Reference is made to co-pending U.S. patent application Ser. No. 11/502,079, entitled TURBINE SHROUD THERMAL DISTORTION CONTROL, filed on the same date as this application.
The present invention relates to an outer shroud assembly for use in a gas turbine engine. More particularly, the present invention relates to a ceramic shroud assembly including a metal clamp ring shrink fitted around a ceramic shroud ring, where the metal clamp ring is configured to attach to a turbine engine casing.
As gas turbine engine operating temperatures have been elevated in order to increase engine efficiency, many metal alloy (“metal”) gas turbine engine components, such as a shroud or rotor blade, have been targeted to be replaced by ceramic equivalents. Ceramic materials are able to withstand higher operating temperatures and require less cooling than metals. Ceramic components are also generally less sensitive to thermal expansion than metal components because ceramic materials generally exhibit a lower coefficient of thermal expansion (CTE) than a metal.

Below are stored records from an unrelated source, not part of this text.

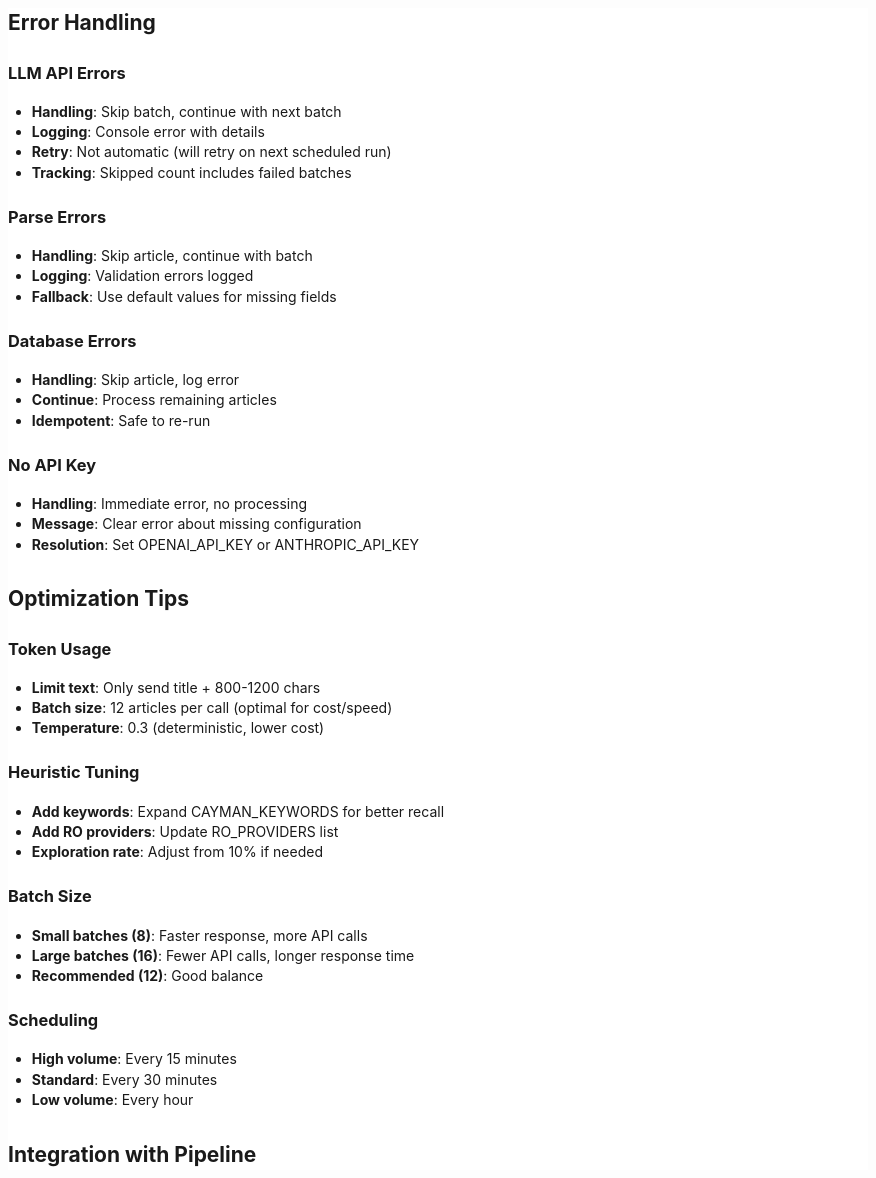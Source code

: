 ## Error Handling

### LLM API Errors
- **Handling**: Skip batch, continue with next batch
- **Logging**: Console error with details
- **Retry**: Not automatic (will retry on next scheduled run)
- **Tracking**: Skipped count includes failed batches

### Parse Errors
- **Handling**: Skip article, continue with batch
- **Logging**: Validation errors logged
- **Fallback**: Use default values for missing fields

### Database Errors
- **Handling**: Skip article, log error
- **Continue**: Process remaining articles
- **Idempotent**: Safe to re-run

### No API Key
- **Handling**: Immediate error, no processing
- **Message**: Clear error about missing configuration
- **Resolution**: Set OPENAI_API_KEY or ANTHROPIC_API_KEY

## Optimization Tips

### Token Usage
- **Limit text**: Only send title + 800-1200 chars
- **Batch size**: 12 articles per call (optimal for cost/speed)
- **Temperature**: 0.3 (deterministic, lower cost)

### Heuristic Tuning
- **Add keywords**: Expand CAYMAN_KEYWORDS for better recall
- **Add RO providers**: Update RO_PROVIDERS list
- **Exploration rate**: Adjust from 10% if needed

### Batch Size
- **Small batches (8)**: Faster response, more API calls
- **Large batches (16)**: Fewer API calls, longer response time
- **Recommended (12)**: Good balance

### Scheduling
- **High volume**: Every 15 minutes
- **Standard**: Every 30 minutes
- **Low volume**: Every hour

## Integration with Pipeline
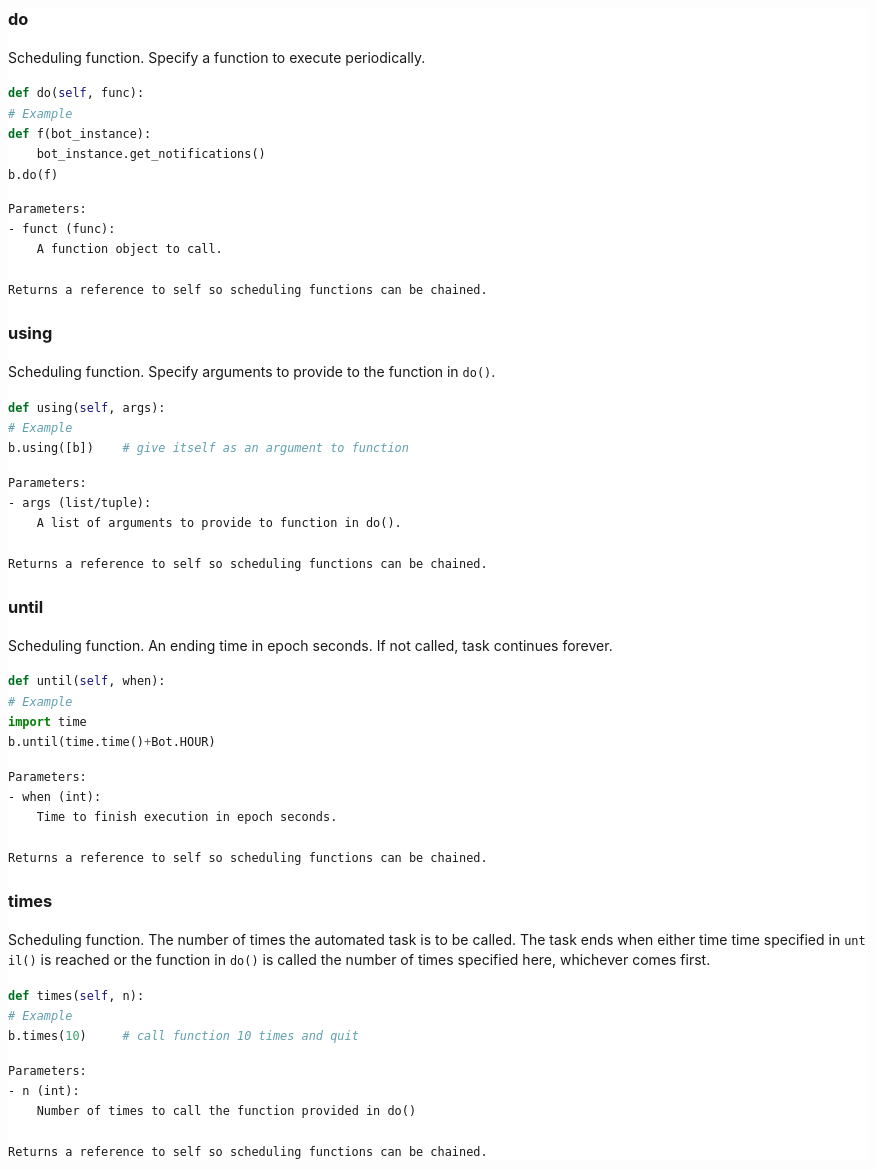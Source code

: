 ### do
Scheduling function. Specify a function to execute periodically.
```python
def do(self, func):
# Example
def f(bot_instance):
    bot_instance.get_notifications()
b.do(f)
```
```
Parameters:
- funct (func):
    A function object to call.

Returns a reference to self so scheduling functions can be chained.
```

### using
Scheduling function. Specify arguments to provide to the function in `do()`.
```python
def using(self, args):
# Example
b.using([b])    # give itself as an argument to function
```
```
Parameters:
- args (list/tuple):
    A list of arguments to provide to function in do().

Returns a reference to self so scheduling functions can be chained.
```

### until
Scheduling function. An ending time in epoch seconds. If not called, task
continues forever.
```python
def until(self, when):
# Example
import time
b.until(time.time()+Bot.HOUR)
```
```
Parameters:
- when (int):
    Time to finish execution in epoch seconds.

Returns a reference to self so scheduling functions can be chained.
```

### times
Scheduling function. The number of times the automated task is to be called.
The task ends when either time time specified in `until()` is reached or the
function in `do()` is called the number of times specified here, whichever
comes first.
```python
def times(self, n):
# Example
b.times(10)     # call function 10 times and quit
```
```
Parameters:
- n (int):
    Number of times to call the function provided in do()

Returns a reference to self so scheduling functions can be chained.
```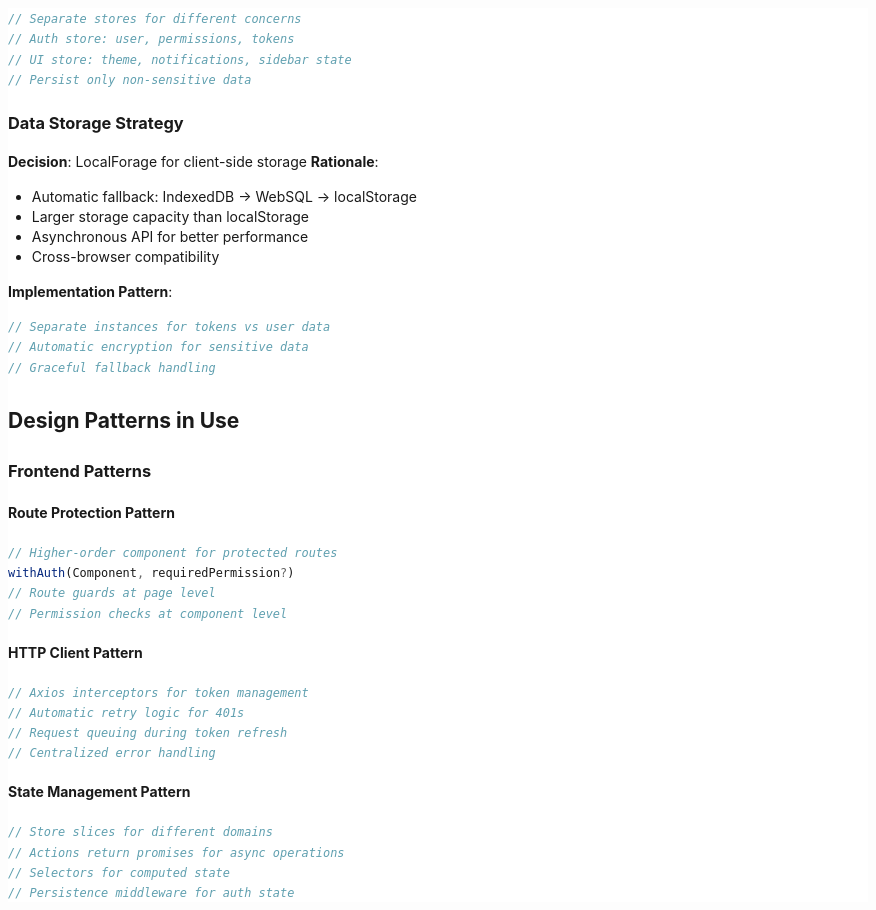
 ```typescript
// Separate stores for different concerns
// Auth store: user, permissions, tokens
// UI store: theme, notifications, sidebar state
// Persist only non-sensitive data
```

### Data Storage Strategy

**Decision**: LocalForage for client-side storage
**Rationale**:

- Automatic fallback: IndexedDB → WebSQL → localStorage
- Larger storage capacity than localStorage
- Asynchronous API for better performance
- Cross-browser compatibility

**Implementation Pattern**:

```typescript
// Separate instances for tokens vs user data
// Automatic encryption for sensitive data
// Graceful fallback handling
```

## Design Patterns in Use

### Frontend Patterns

#### Route Protection Pattern

```typescript
// Higher-order component for protected routes
withAuth(Component, requiredPermission?)
// Route guards at page level
// Permission checks at component level
```

#### HTTP Client Pattern

```typescript
// Axios interceptors for token management
// Automatic retry logic for 401s
// Request queuing during token refresh
// Centralized error handling
```

#### State Management Pattern

```typescript
// Store slices for different domains
// Actions return promises for async operations
// Selectors for computed state
// Persistence middleware for auth state
```
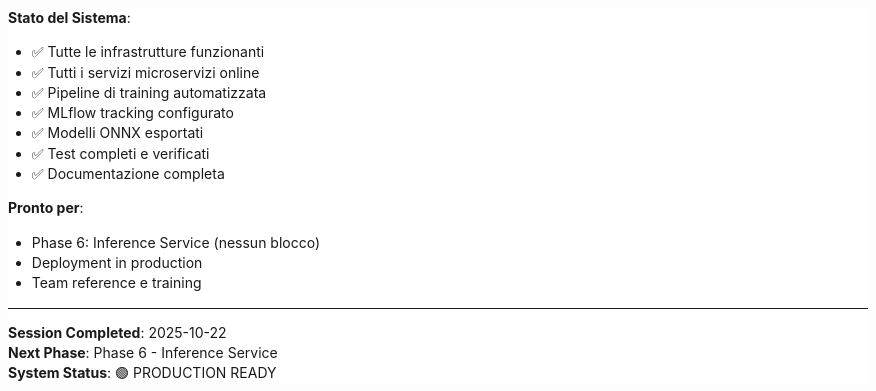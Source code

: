 **Stato del Sistema**:
- ✅ Tutte le infrastrutture funzionanti
- ✅ Tutti i servizi microservizi online
- ✅ Pipeline di training automatizzata
- ✅ MLflow tracking configurato
- ✅ Modelli ONNX esportati
- ✅ Test completi e verificati
- ✅ Documentazione completa

**Pronto per**:
- Phase 6: Inference Service (nessun blocco)
- Deployment in production
- Team reference e training

---

**Session Completed**: 2025-10-22  
**Next Phase**: Phase 6 - Inference Service  
**System Status**: 🟢 PRODUCTION READY
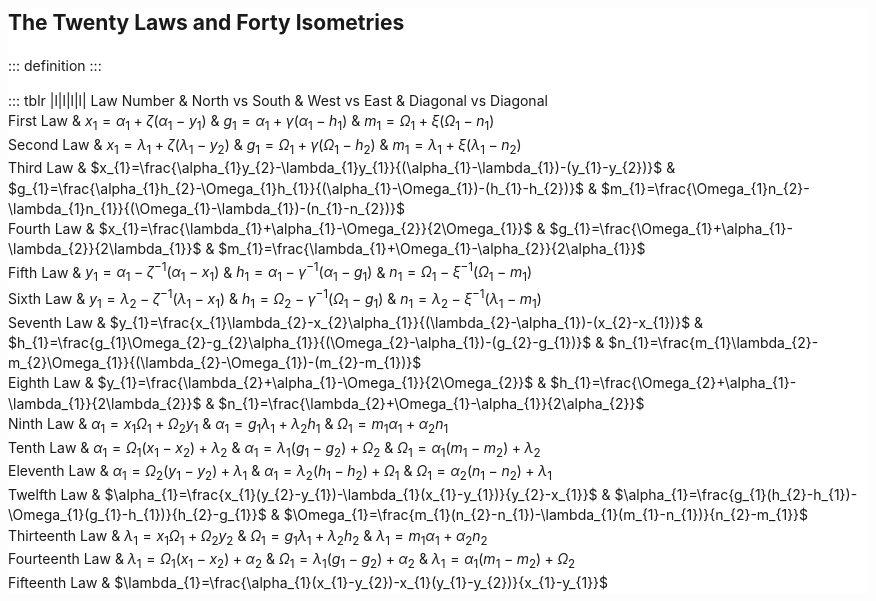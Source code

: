 ## The Twenty Laws and Forty Isometries

::: definition
:::

::: tblr
\|l\|l\|l\|l\| Law Number & North vs South & West vs East & Diagonal vs
Diagonal\
First Law & $x_{1}=\alpha_{1}+\zeta(\alpha_{1}-y_{1})$ &
$g_{1}=\alpha_{1}+\gamma(\alpha_{1}-h_{1})$ &
$m_{1}=\Omega_{1}+\xi(\Omega_{1}-n_{1})$\
Second Law & $x_{1}=\lambda_{1}+\zeta(\lambda_{1}-y_{2})$ &
$g_{1}=\Omega_{1}+\gamma(\Omega_{1}-h_{2})$ &
$m_{1}=\lambda_{1}+\xi(\lambda_{1}-n_{2})$\
Third Law &
$x_{1}=\frac{\alpha_{1}y_{2}-\lambda_{1}y_{1}}{(\alpha_{1}-\lambda_{1})-(y_{1}-y_{2})}$
&
$g_{1}=\frac{\alpha_{1}h_{2}-\Omega_{1}h_{1}}{(\alpha_{1}-\Omega_{1})-(h_{1}-h_{2})}$
&
$m_{1}=\frac{\Omega_{1}n_{2}-\lambda_{1}n_{1}}{(\Omega_{1}-\lambda_{1})-(n_{1}-n_{2})}$\
Fourth Law &
$x_{1}=\frac{\lambda_{1}+\alpha_{1}-\Omega_{2}}{2\Omega_{1}}$ &
$g_{1}=\frac{\Omega_{1}+\alpha_{1}-\lambda_{2}}{2\lambda_{1}}$ &
$m_{1}=\frac{\lambda_{1}+\Omega_{1}-\alpha_{2}}{2\alpha_{1}}$\
Fifth Law & $y_{1}=\alpha_{1}-\zeta^{-1}(\alpha_{1}-x_{1})$ &
$h_{1}=\alpha_{1}-\gamma^{-1}(\alpha_{1}-g_{1})$ &
$n_{1}=\Omega_{1}-\xi^{-1}(\Omega_{1}-m_{1})$\
Sixth Law & $y_{1}=\lambda_{2}-\zeta^{-1}(\lambda_{1}-x_{1})$ &
$h_{1}=\Omega_{2}-\gamma^{-1}(\Omega_{1}-g_{1})$ &
$n_{1}=\lambda_{2}-\xi^{-1}(\lambda_{1}-m_{1})$\
Seventh Law &
$y_{1}=\frac{x_{1}\lambda_{2}-x_{2}\alpha_{1}}{(\lambda_{2}-\alpha_{1})-(x_{2}-x_{1})}$
&
$h_{1}=\frac{g_{1}\Omega_{2}-g_{2}\alpha_{1}}{(\Omega_{2}-\alpha_{1})-(g_{2}-g_{1})}$
&
$n_{1}=\frac{m_{1}\lambda_{2}-m_{2}\Omega_{1}}{(\lambda_{2}-\Omega_{1})-(m_{2}-m_{1})}$\
Eighth Law &
$y_{1}=\frac{\lambda_{2}+\alpha_{1}-\Omega_{1}}{2\Omega_{2}}$ &
$h_{1}=\frac{\Omega_{2}+\alpha_{1}-\lambda_{1}}{2\lambda_{2}}$ &
$n_{1}=\frac{\lambda_{2}+\Omega_{1}-\alpha_{1}}{2\alpha_{2}}$\
Ninth Law & $\alpha_{1}=x_{1}\Omega_{1}+\Omega_{2}y_{1}$ &
$\alpha_{1}=g_{1}\lambda_{1}+\lambda_{2}h_{1}$ &
$\Omega_{1}=m_{1}\alpha_{1}+\alpha_{2}n_{1}$\
Tenth Law & $\alpha_{1}=\Omega_{1}(x_{1}-x_{2})+\lambda_{2}$ &
$\alpha_{1}=\lambda_{1}(g_{1}-g_{2})+\Omega_{2}$ &
$\Omega_{1}=\alpha_{1}(m_{1}-m_{2})+\lambda_{2}$\
Eleventh Law & $\alpha_{1}=\Omega_{2}(y_{1}-y_{2})+\lambda_{1}$ &
$\alpha_{1}=\lambda_{2}(h_{1}-h_{2})+\Omega_{1}$ &
$\Omega_{1}=\alpha_{2}(n_{1}-n_{2})+\lambda_{1}$\
Twelfth Law &
$\alpha_{1}=\frac{x_{1}(y_{2}-y_{1})-\lambda_{1}(x_{1}-y_{1})}{y_{2}-x_{1}}$
&
$\alpha_{1}=\frac{g_{1}(h_{2}-h_{1})-\Omega_{1}(g_{1}-h_{1})}{h_{2}-g_{1}}$
&
$\Omega_{1}=\frac{m_{1}(n_{2}-n_{1})-\lambda_{1}(m_{1}-n_{1})}{n_{2}-m_{1}}$\
Thirteenth Law & $\lambda_{1}=x_{1}\Omega_{1}+\Omega_{2}y_{2}$ &
$\Omega_{1}=g_{1}\lambda_{1}+\lambda_{2}h_{2}$ &
$\lambda_{1}=m_{1}\alpha_{1}+\alpha_{2}n_{2}$\
Fourteenth Law & $\lambda_{1}=\Omega_{1}(x_{1}-x_{2})+\alpha_{2}$ &
$\Omega_{1}=\lambda_{1}(g_{1}-g_{2})+\alpha_{2}$ &
$\lambda_{1}=\alpha_{1}(m_{1}-m_{2})+\Omega_{2}$\
Fifteenth Law &
$\lambda_{1}=\frac{\alpha_{1}(x_{1}-y_{2})-x_{1}(y_{1}-y_{2})}{x_{1}-y_{1}}$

In one type of gas turbine engine, a static shroud ring is disposed radially outwardly from a turbine rotor, which includes a plurality of blades radially extending from a disc. The shroud ring at least partially defines a flow path for combustion gases as the gases pass from a combustor through turbine stages. There is typically a gap between the shroud ring and rotor blade tips in order to accommodate thermal expansion of both components during operation of the engine. The gap decreases during engine operation as the rotor blades thermally expand in a radial direction in reaction to high operating temperatures. It has been found that ceramic rotor blade tips experience a reduced radial displacement as compared to metal rotor blades because ceramic materials posses a lower CTE than metals. As a result, in a gas turbine engine incorporating ceramic rotor blades, there is a relatively large gap (or clearance) between the blade tips and the shroud ring. It is generally desirable to minimize the gap between a blade tip and shroud ring in order to minimize the percentage of hot combustion gases that leak through the tip region of the blade. The leakage reduces the amount of energy that is transferred from the gas flow to the turbine blades, which penalizes engine performance.
In order to minimize losses induced by relatively large clearances between rotor blade tips and static shroud rings, some gas turbine engines are able to reduce the clearance by utilizing a ceramic shroud ring rather than a metal shroud ring. A ceramic shroud ring undergoes less thermal distortion during engine operation than many metal shroud rings due to the higher stiffness, lower CTE, and higher thermal conductivity of ceramic materials as compared to metals. Furthermore, a ceramic shroud requires less cooling than a metal shroud because ceramic material is capable of withstanding higher operating temperatures.
In contrast to many metal shroud rings, it is difficult to attach a ceramic shroud ring to a metal gas turbine engine casing because the ceramic material exhibits a low ductility and a lower CTE than the metal casing. In general, stresses may generate at an interface between a ceramic component and a metal component because the ceramic and metal components react differently to the same temperature.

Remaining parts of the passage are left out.